Mistakes, but no political bias in FBI probe of Trump campaign: watchdog

By Sarah N. Lynch, Andy Sullivan and Mark Hosenball

WASHINGTON (Reuters) – The U.S. Justice Department’s internal watchdog said on Monday that it found numerous errors but no evidence of political bias by the FBI when it opened an investigation into contacts between Donald Trump’s presidential campaign and Russia in 2016.

The report by Inspector General Michael Horowitz gave ammunition to both Trump’s supporters and his Democratic critics in the debate about the legitimacy of an investigation that clouded the first two years of his presidency.

It will not be the last word on the subject.

Federal prosecutor John Durham, who is running a separate criminal investigation on the origins of the Russia probe, said he did not agree with some of the report’s conclusions.

Horowitz found that the FBI had a legal “authorized purpose” to ask for court approval to begin surveillance of Carter Page, a former Trump campaign adviser.

But he also found a total of 17 “basic and fundamental” errors and omissions in its applications to the Foreign Intelligence Surveillance Court (FISA) that made the case appear stronger than it was.
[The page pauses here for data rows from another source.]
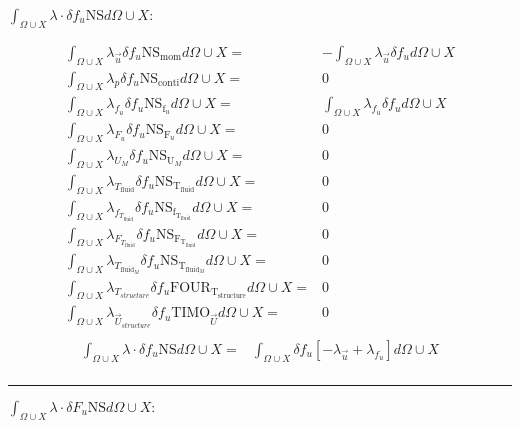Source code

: \documentclass[10pt]{article} %
\begin{document}
\begin{center}
\begin{flushleft}
	$\int_{\Omega \cup X} \lambda \cdot \delta f_u \text{NS}d\Omega \cup X :$
\end{flushleft}
\begin{align*}
	\int_{\Omega \cup X} \lambda_{\vec{u}} \delta f_u \text{NS}_{\text{mom}} d\Omega \cup X =& -\int_{\Omega \cup X} \lambda_{\vec{u}} \delta f_u d\Omega \cup X\\
	\int_{\Omega \cup X} \lambda_p \delta f_u \text{NS}_{\text{conti}} d\Omega \cup X  =& 0\\
	\int_{\Omega \cup X} \lambda_{f_u} \delta f_u \text{NS}_{\text{f}_u} d\Omega \cup X =& \int_{\Omega \cup X} \lambda_{f_u} \delta f_u d\Omega \cup X\\
	\int_{\Omega \cup X} \lambda_{F_u} \delta f_u \text{NS}_{\text{F}_u} d\Omega \cup X =& 0\\
	\int_{\Omega \cup X} \lambda_{U_M} \delta f_u \text{NS}_{\text{U}_M} d\Omega \cup X =& 0\\
	\int_{\Omega \cup X} \lambda_{T_{\text{fluid}}} \delta f_u \text{NS}_{\text{T}_{\text{fluid}}} d\Omega \cup X =& 0\\
	\int_{\Omega \cup X} \lambda_{f_{T_{\text{fluid}}}} \delta f_u \text{NS}_{\text{f}_{\text{T}_{\text{fluid}}}} d\Omega \cup X =& 0\\
	\int_{\Omega \cup X} \lambda_{F_{T_{\text{fluid}}}} \delta f_u \text{NS}_{\text{F}_{\text{T}_{\text{fluid}}}} d\Omega \cup X =& 0\\
	\int_{\Omega \cup X} \lambda_{T_{\text{fluid}_M}} \delta f_u \text{NS}_{\text{T}_{\text{fluid}_M}} d\Omega \cup X =& 0\\
	\int_{\Omega \cup X} \lambda_{T_{structure}} \delta f_u \text{FOUR}_{\text{T}_{\text{structure}}} d\Omega \cup X =& 0\\
	\int_{\Omega \cup X} \lambda_{\vec{U}_{structure}} \delta f_u \text{TIMO}_{\vec{U}} d\Omega \cup X =& 0\\
\end{align*}
\begin{align*}
	\int_{\Omega \cup X} \lambda \cdot \delta f_u \text{NS}d\Omega \cup X 
	=&\int_{\Omega \cup X} \delta f_u \left[ -\lambda_{\vec{u}} + \lambda_{f_u} \right] d\Omega \cup X\\
\end{align*}
\noindent\rule[1ex]{\textwidth}{1pt}
\newpage
\begin{flushleft}
	$\int_{\Omega \cup X} \lambda \cdot \delta F_u \text{NS}d\Omega \cup X :$
\end{flushleft}

\end{center}
\end{document}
For example, the FBI continued to rely on information assembled by a former British intelligence officer named Christopher Steele in its warrant applications even after one of Steele’s sources told the agency that his statements had been mischaracterized or exaggerated.

Senate Judiciary Committee Chairman Lindsey Graham, a Republican, said that effectively turned the investigation into a “criminal enterprise” to defraud the court and violate Page’s rights.
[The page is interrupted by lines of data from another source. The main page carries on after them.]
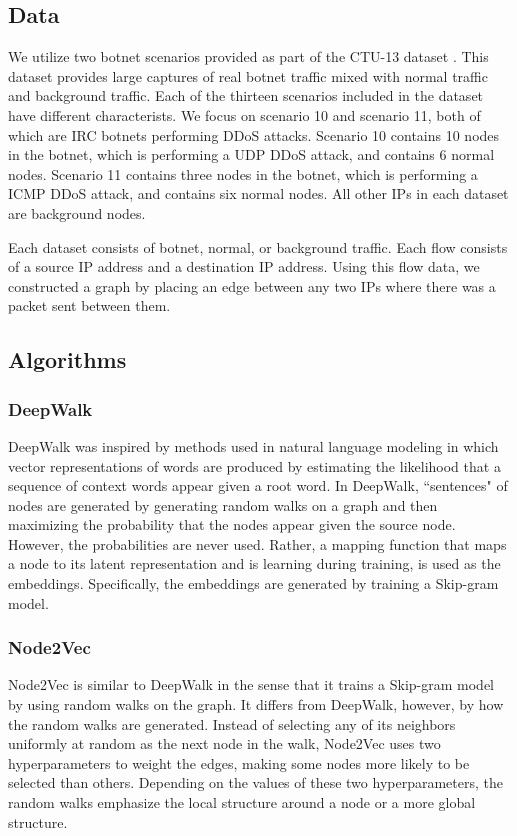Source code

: \documentclass[10pt]{article}
\begin{document}
\begin{multicols}{2}
\subsection{Data}
We utilize two botnet scenarios provided as part of the CTU-13 dataset \cite{Garcia}. This dataset provides large captures of real botnet traffic mixed with normal traffic and background traffic. Each of the thirteen scenarios included in the dataset have different characterists. We focus on scenario 10 and scenario 11, both of which are IRC botnets performing DDoS attacks. Scenario 10 contains 10 nodes in the botnet, which is performing a UDP DDoS attack, and contains 6 normal nodes. Scenario 11 contains three nodes in the botnet, which is performing a ICMP DDoS attack, and contains six normal nodes. All other IPs in each dataset are background nodes. 

Each dataset consists of botnet, normal, or background traffic. Each flow consists of a source IP address and a destination IP address. Using this flow data, we constructed a graph by placing an edge between any two IPs where there was a packet sent between them. 

\subsection{Algorithms}
 \subsubsection{DeepWalk}
DeepWalk \cite{Perozzi} was inspired by methods used in natural language modeling in which vector representations of words are produced by estimating the likelihood that a sequence of context words appear given a root word. In DeepWalk, ``sentences" of nodes are generated by generating random walks on a graph and then maximizing the probability that the nodes appear given the source node. However, the probabilities are never used. Rather, a mapping function that maps a node to its latent representation and is learning during training, is used as the embeddings. Specifically, the embeddings are generated by training a Skip-gram model.

\subsubsection{Node2Vec}
Node2Vec \cite{Grover} is similar to DeepWalk in the sense that it trains a Skip-gram model by using random walks on the graph. It differs from DeepWalk, however, by how the random walks are generated. Instead of selecting any of its neighbors uniformly at random as the next node in the walk, Node2Vec uses two hyperparameters to weight the edges, making some nodes more likely to be selected than others. Depending on the values of these two hyperparameters, the random walks emphasize the local structure around a node or a more global structure. 


\end{multicols}
\end{document}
“I don’t fault anybody for looking into allegations like this. I do fault them for lying and misrepresenting to the court,” said Graham, who will hold a hearing on Wednesday examining the report’s findings.

The report also singled out an FBI lawyer for altering an email in a renewal of the warrant application to claim that Page was not a source for another U.S. government agency, when in fact he did work from 2008 to 2013 with another agency that was not identified in the report. The lawyer, identified by Republicans as Kevin Clinesmith, did not respond to a request for comment.

Democrats said the report showed that there was no basis for Trump’s repeated charges that the FBI was trying to undermine his chances of winning the White House.

“This report conclusively debunks the baseless conspiracy that the investigations into Mr. Trump’s campaign and its ties to Russia originated with political bias,” Senate Democratic Leader Chuck Schumer said at a news conference.

Trump called the investigation a witch hunt and assailed FBI leaders and career staffers who worked on it.

“This was an attempted overthrow and a lot of people were in on it, and they got caught,” Trump told reporters at the White House.

The FBI investigation was taken over in May 2017 by former FBI chief Robert Mueller after Trump fired James Comey as the agency’s director.

“Those who attacked the FBI for two years should admit they were wrong,” Comey said in a Washington Post op-ed.

Mueller’s 22-month special counsel investigation detailed a Russian campaign of hacking and propaganda to sow discord in the United States and help Trump defeat Democratic presidential candidate Hillary Clinton. Mueller documented numerous contacts between Trump campaign figures and Moscow but found insufficient evidence of a criminal conspiracy.

Attorney General William Barr, who ordered the Durham investigation, said the report showed that the FBI launched its investigation “on the thinnest of suspicions.”

FBI Director Christopher Wray said he had ordered dozens of revisions to fix problems highlighted in the report, such as changes to warrant applications and methods for dealing with informants. The FBI would review the conduct of employees mentioned in the report, he said.

Horowitz said his office on Monday began a new review to further scrutinize the FBI’s compliance with its own fact-checking policies used to get applications to surveil U.S. persons in counterterrorism investigations, as well as counterintelligence probes.